Yogyakarta (MataMaluku) – Pakar hukum tata negara sekaligus penulis buku “Pergerakan Menuju Pembaharuan Nusantara”, Sri Harjono, mengusulkan agar masa jabatan ketua umum (ketum) dan sekretaris jenderal (sekjen) partai politik dibatasi hanya satu periode atau lima tahun. Usulan ini, menurutnya, penting untuk mencegah partai politik berubah menjadi milik pribadi atau dinasti keluarga.
“Pembatasan ini perlu agar partai politik tidak menjadi ‘hak milik’ satu orang atau keluarga,” tegas Sri Harjono saat membedah bukunya di Gedung UC Universitas Gadjah Mada (UGM), Yogyakarta, Minggu (1/6).

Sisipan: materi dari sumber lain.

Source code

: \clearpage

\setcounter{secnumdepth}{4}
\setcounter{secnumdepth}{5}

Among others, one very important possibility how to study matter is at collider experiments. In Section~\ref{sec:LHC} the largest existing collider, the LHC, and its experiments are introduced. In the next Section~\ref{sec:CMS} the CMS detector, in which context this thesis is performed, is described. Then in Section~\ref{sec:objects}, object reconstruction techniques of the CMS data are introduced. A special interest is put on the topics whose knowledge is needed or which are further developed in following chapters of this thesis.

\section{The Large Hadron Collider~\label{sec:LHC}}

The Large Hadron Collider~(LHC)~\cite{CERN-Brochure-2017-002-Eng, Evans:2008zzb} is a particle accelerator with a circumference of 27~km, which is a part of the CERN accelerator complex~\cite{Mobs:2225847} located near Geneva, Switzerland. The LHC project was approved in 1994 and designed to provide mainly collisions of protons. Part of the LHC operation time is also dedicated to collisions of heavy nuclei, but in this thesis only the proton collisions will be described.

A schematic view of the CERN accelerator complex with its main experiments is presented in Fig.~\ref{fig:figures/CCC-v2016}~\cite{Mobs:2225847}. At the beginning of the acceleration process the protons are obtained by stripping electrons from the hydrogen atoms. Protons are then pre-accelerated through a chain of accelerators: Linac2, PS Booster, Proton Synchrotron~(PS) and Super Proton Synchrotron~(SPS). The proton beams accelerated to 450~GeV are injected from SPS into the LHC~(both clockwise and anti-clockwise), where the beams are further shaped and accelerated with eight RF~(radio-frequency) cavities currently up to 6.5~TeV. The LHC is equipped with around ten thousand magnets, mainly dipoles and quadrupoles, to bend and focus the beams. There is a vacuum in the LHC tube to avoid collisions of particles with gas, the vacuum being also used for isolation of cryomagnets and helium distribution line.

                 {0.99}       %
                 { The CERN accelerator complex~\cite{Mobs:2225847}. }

Ia menyoroti fenomena pasca-reformasi 1999, di mana banyak partai justru berkembang menjadi alat kekuasaan pribadi ketua umum. Akibatnya, nilai-nilai demokrasi kian tergerus dan partai politik lebih berfungsi sebagai kendaraan untuk mempertahankan kekuasaan, bukan sebagai wadah aspirasi rakyat.
“Partai kini cenderung dikelola layaknya perusahaan pribadi, bukan lembaga publik. Jalan aman bagi kader politik adalah menunjukkan loyalitas mutlak pada ketua umum, bukan menunjukkan kapasitas atau prestasi,” ujar Harjono.
Kondisi tersebut, lanjutnya, berdampak sistemik. Tak hanya menghilangkan prinsip meritokrasi di tubuh partai, tetapi juga merembet ke lembaga publik. Jabatan strategis seperti menteri atau pejabat birokrasi lainnya lebih sering diisi atas dasar loyalitas politik, bukan kemampuan.
“Akibatnya, anggaran negara, baik APBN maupun APBD, tidak digunakan secara efektif. Orientasinya bukan untuk kepentingan rakyat, tapi untuk menjaga jaringan kekuasaan,” kata mantan hakim Mahkamah Konstitusi itu.
Lebih lanjut, Harjono menekankan bahwa pembaruan sistem partai politik menjadi hal mendesak demi masa depan Indonesia. Ia mengingatkan bahwa usia Republik Indonesia yang baru menginjak 79 tahun masih sangat muda dan harus terus dijaga dari penyimpangan tujuan bernegara seperti tercantum dalam Pembukaan UUD 1945.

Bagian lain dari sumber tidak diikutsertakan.